Un día, su hijo le soltó:
Mamá, voy a hacer una ampliación con entrada independiente para mi familia. Me ayudas con el préstamo, ¿no? Después haremos un segundo piso. Hablé con mi hermana y no le importa. Además, ellos tampoco piensan irse. Pronto tendrán hijos. ¿Qué dices, mamá?
Ana se quedó helada. Como siempre, él decidía y luego la ponía ante los hechos.
Bueno, tendré que ayudarte respondió, aunque pensó: ¿Cuántos años más tendré que trabajar?
Tardó tres años en terminar la ampliación. Ahora su hijo tenía cocina y salón grandes en la planta baja, y una escalera para subir a las habitaciones. Dos niños, cada uno con su cuarto. Pero ni una invitación a su madre.

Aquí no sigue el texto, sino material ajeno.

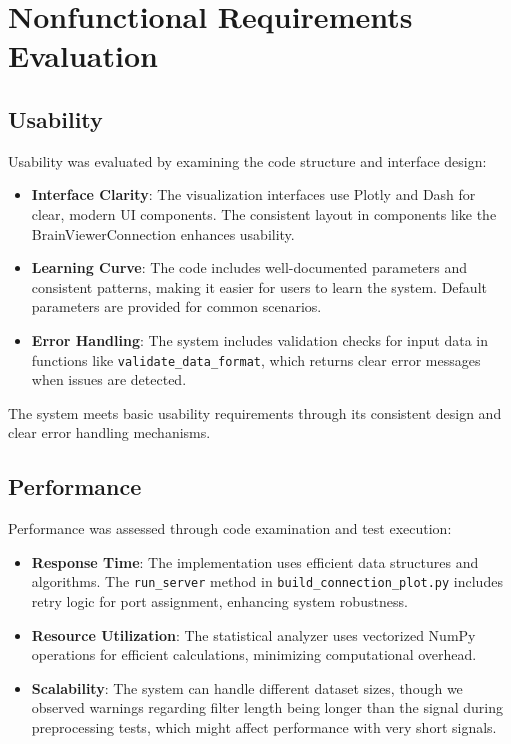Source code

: \documentclass[12pt, titlepage]{article}
\begin{document}
\section{Nonfunctional Requirements Evaluation}

\subsection{Usability}
Usability was evaluated by examining the code structure and interface design:

\begin{itemize}
    \item \textbf{Interface Clarity}: The visualization interfaces use Plotly and Dash for clear, modern UI components. The consistent layout in components like the BrainViewerConnection enhances usability.
    
    \item \textbf{Learning Curve}: The code includes well-documented parameters and consistent patterns, making it easier for users to learn the system. Default parameters are provided for common scenarios.
    
    \item \textbf{Error Handling}: The system includes validation checks for input data in functions like \texttt{validate\_data\_format}, which returns clear error messages when issues are detected.
\end{itemize}

The system meets basic usability requirements through its consistent design and clear error handling mechanisms.

\subsection{Performance}
Performance was assessed through code examination and test execution:

\begin{itemize}
    \item \textbf{Response Time}: The implementation uses efficient data structures and algorithms. The \texttt{run\_server} method in \texttt{build\_connection\_plot.py} includes retry logic for port assignment, enhancing system robustness.
    
    \item \textbf{Resource Utilization}: The statistical analyzer uses vectorized NumPy operations for efficient calculations, minimizing computational overhead.
    
    \item \textbf{Scalability}: The system can handle different dataset sizes, though we observed warnings regarding filter length being longer than the signal during preprocessing tests, which might affect performance with very short signals.
\end{itemize}
\end{document}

Ayudé a pagar el préstamo, ¿y ni un gracias? pensaba Ana. Al menos podrían invitarme a su parte de la casa. Los niños vienen solo cuando necesitan algo.
Ana ya estaba jubilada, pero seguía trabajando cuando su hija le soltó:
Mamá, queremos reformar nuestra parte. No somos menos que mi hermano. Pero no tenemos dinero. ¿Nos ayudas con el préstamo?
Hija, pensé que al fin descansaría susurró Ana. Ya soy mayor, ¿hasta cuándo?
¡Siempre igual! Para mi hermano, sí, pero si soy yo
Vale, hija, pídelo. Ayudaré mientras pueda respondió Ana, resignada. Sabía que si se negaba, la hija le amargaría la vida.
Reformaron su parte: cocina, salón, hasta le quitaron su habitación.
¿Dónde dormiré? preguntó Ana.
En el sofá del salón. Tu cama sobra, es vieja. ¿Qué más da?
El yerno veía la tele hasta tarde, los niños tenían otra en su cuarto. Ana no podía dormir.
¿Por qué no se va arriba? pensaba. Otra vez al trabajo con jaqueca.
Con sesenta y siete años, quería dejar de trabajar, pero seguía pagando el préstamo. A veces, casi toda su pensión.
Mamá, este mes no podemos pagar. Hazlo tú, total, tienes la jubilación decía la hija.
Ana rezaba por salud. A los sesenta y nueve, por fin terminó de pagar.
Hija, me jubilo. La salud ya no da para más.
¿Y qué harás aquí todo el día, estorbando? preguntó la hija, sin pensar en el dolor que causaba.
Ana salió sin responder. No quería que vieran sus lágrimas. Fue a casa de su hermana, que vivía en el centro.